Mots-clés : musique, différence

Présentation générale

Un roi et une reine désirent ardemment un enfant. Une rencontre mystérieuse au pied d’un « chêne grand-père » entre le roi et un merle initie l’annonce d’une bonne nouvelle. L’apparition d’une « chanson neuve » au matin sert de révélateur à la reine, elle va être maman. Le couple est heureux, le roi est impatient. Un magnifique enfant vient au monde. Il ne crie pas, il chante. Les sages lui prédisent un « destin sans pareil ».

Cependant l’enfant garde le regard fixe. Il est aveugle de naissance et le restera toute sa vie.

La reine n’en a cure. Elle utilise tous les autres sens pour accompagner son enfant à connaître le monde. Elle lui chante notamment des chansons qu’elle invente. Le roi, lui, ne supporte pas le handicap de son fils qu’il considère comme infirme. Il craint pour l’avenir de son royaume. Il décide donc d’agir. Un soir il simule un enlèvement et abandonne son fils dans la forêt, au pied du vieux chêne. Son épouse, anéantie, perd à jamais (semble-t-il) sa voix et l’usage de la parole.

Le bébé n’est pourtant pas perdu. Il est protégé par l’arbre et différents animaux, un merle, un ours, un loup et un renard. Il grandit, entouré par ses compagnons de la forêt, et devient un enfant sauvage, débrouillard mais sans connaissances de la société humaine.

L’arrivée d’une troupe de baladins vient perturber le quotidien de l’enfant devenu jeune homme. La musique et le chant ébranlent le garçon qui réagit en sifflant et révèle sa présence. Malgré les recommandations du merle le prince intègre la troupe, toujours accompagné des fauves et de l’oiseau qui le protègent.

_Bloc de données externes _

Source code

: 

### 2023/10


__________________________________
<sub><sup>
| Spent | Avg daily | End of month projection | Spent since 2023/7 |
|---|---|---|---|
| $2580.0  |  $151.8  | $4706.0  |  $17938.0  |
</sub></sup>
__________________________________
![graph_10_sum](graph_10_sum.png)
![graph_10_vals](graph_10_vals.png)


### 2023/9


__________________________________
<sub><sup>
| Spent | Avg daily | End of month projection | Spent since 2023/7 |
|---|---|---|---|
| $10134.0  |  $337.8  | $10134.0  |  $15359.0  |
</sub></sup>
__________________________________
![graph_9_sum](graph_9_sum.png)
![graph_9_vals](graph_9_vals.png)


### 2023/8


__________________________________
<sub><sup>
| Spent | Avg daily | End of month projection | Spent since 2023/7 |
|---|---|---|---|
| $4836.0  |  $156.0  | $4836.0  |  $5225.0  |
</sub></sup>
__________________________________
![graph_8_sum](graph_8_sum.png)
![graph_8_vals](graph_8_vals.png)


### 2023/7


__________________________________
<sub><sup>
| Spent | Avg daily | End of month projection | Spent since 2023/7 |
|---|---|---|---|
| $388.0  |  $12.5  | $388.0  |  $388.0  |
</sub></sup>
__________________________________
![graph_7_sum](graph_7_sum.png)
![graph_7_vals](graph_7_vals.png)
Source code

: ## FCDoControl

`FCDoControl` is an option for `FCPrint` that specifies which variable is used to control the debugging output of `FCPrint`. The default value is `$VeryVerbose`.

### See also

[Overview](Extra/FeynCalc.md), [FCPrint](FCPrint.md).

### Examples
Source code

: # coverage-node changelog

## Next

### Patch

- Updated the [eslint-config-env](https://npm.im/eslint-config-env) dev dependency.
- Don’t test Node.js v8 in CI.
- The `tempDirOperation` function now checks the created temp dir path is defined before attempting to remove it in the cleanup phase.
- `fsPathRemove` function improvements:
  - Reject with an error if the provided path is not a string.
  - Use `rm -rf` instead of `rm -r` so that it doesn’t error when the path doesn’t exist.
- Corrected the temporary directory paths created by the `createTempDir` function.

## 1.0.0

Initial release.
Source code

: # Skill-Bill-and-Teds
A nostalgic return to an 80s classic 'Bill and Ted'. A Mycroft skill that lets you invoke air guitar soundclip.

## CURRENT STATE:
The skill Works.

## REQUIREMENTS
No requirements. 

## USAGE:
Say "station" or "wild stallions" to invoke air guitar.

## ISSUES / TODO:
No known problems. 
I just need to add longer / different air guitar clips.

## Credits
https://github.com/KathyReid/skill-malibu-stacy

Les chants du garçon sont irrésistibles, les spectateurs sont envoûtés. Les baladins prennent en charge l’artiste. Ils le lavent, l’habillent, l’emmènent partout. Le chanteur les suit, apprend les coutumes de la vie des hommes. Il chante, partage son art, toujours sous la protection de ses bêtes sauvages. Il est considéré comme un magicien poète capable de guérir tous les maux et de redonner espoir.

Sa réputation parvient aux oreilles du roi qui le convoque dans son château pour guérir son épouse du mal qui la ronge. Le monarque enjoint le garçon de faire un miracle. Et le miracle se produit lorsque le prince, encouragé par ses animaux protecteurs, retrouve la mélodie et les paroles de la chanson que sa mère lui chantait quand il était bébé.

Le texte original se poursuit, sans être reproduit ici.